**Exercise description:** Copy out the lines below that hold the word "begin".

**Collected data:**
|---|

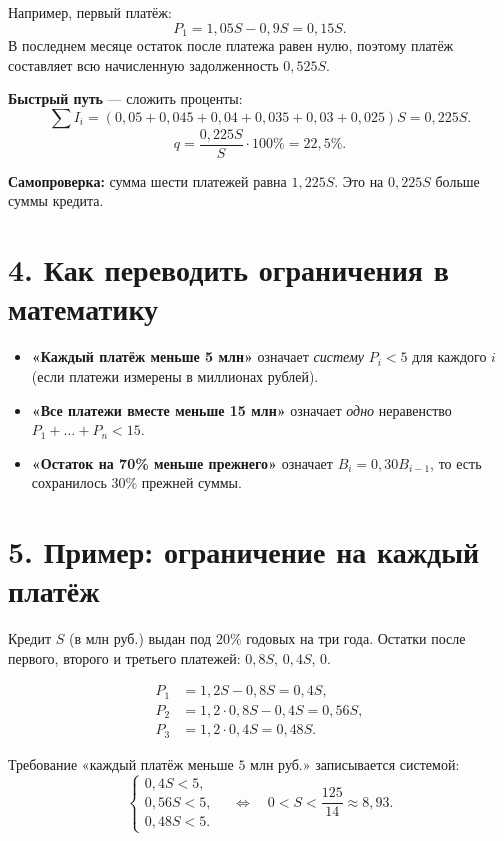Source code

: \documentclass[a4paper,12pt]{article}
\newcommand{\key}[1]{\textcolor{darkaccent}{\textbf{#1}}}
\newcommand{\fboxeq}[1]{\[\boxed{#1}\]}
\begin{document}
Например, первый платёж:
\[
P_1=1{,}05S-0{,}9S=0{,}15S.
\]
В последнем месяце остаток после платежа равен нулю, поэтому платёж составляет всю начисленную задолженность $0{,}525S$.

\key{Быстрый путь} --- сложить проценты:
\[
\sum I_i=(0{,}05+0{,}045+0{,}04+0{,}035+0{,}03+0{,}025)S
=0{,}225S.
\]
\fboxeq{q=\frac{0{,}225S}{S}\cdot100\%=22{,}5\%.}

\textbf{Самопроверка:} сумма шести платежей равна $1{,}225S$. Это на $0{,}225S$ больше суммы кредита.

\section*{4. Как переводить ограничения в математику}

\begin{itemize}
\item \key{«Каждый платёж меньше 5 млн»} означает \emph{систему} $P_i<5$ для каждого $i$ (если платежи измерены в миллионах рублей).
\item \key{«Все платежи вместе меньше 15 млн»} означает \emph{одно} неравенство $P_1+\dots+P_n<15$.
\item \key{«Остаток на 70\% меньше прежнего»} означает $B_{i}=0{,}30B_{i-1}$, то есть сохранилось $30\%$ прежней суммы.
\end{itemize}

\clearpage
\section*{5. Пример: ограничение на каждый платёж}

Кредит $S$ (в млн руб.) выдан под $20\%$ годовых на три года. Остатки после первого, второго и третьего платежей: $0{,}8S$, $0{,}4S$, $0$.

\[
\begin{aligned}
P_1&=1{,}2S-0{,}8S=0{,}4S,\\
P_2&=1{,}2\cdot0{,}8S-0{,}4S=0{,}56S,\\
P_3&=1{,}2\cdot0{,}4S=0{,}48S.
\end{aligned}
\]

Требование «каждый платёж меньше $5$ млн руб.» записывается системой:
\[
\begin{cases}
0{,}4S<5,\\
0{,}56S<5,\\
0{,}48S<5.
\end{cases}
\quad\Longleftrightarrow\quad
0<S<\frac{125}{14}\approx8{,}93.
\]
\end{document}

|---|

**Task answer:**
\begin{document}
\begin{itemize}
\begin{aligned}
\begin{cases}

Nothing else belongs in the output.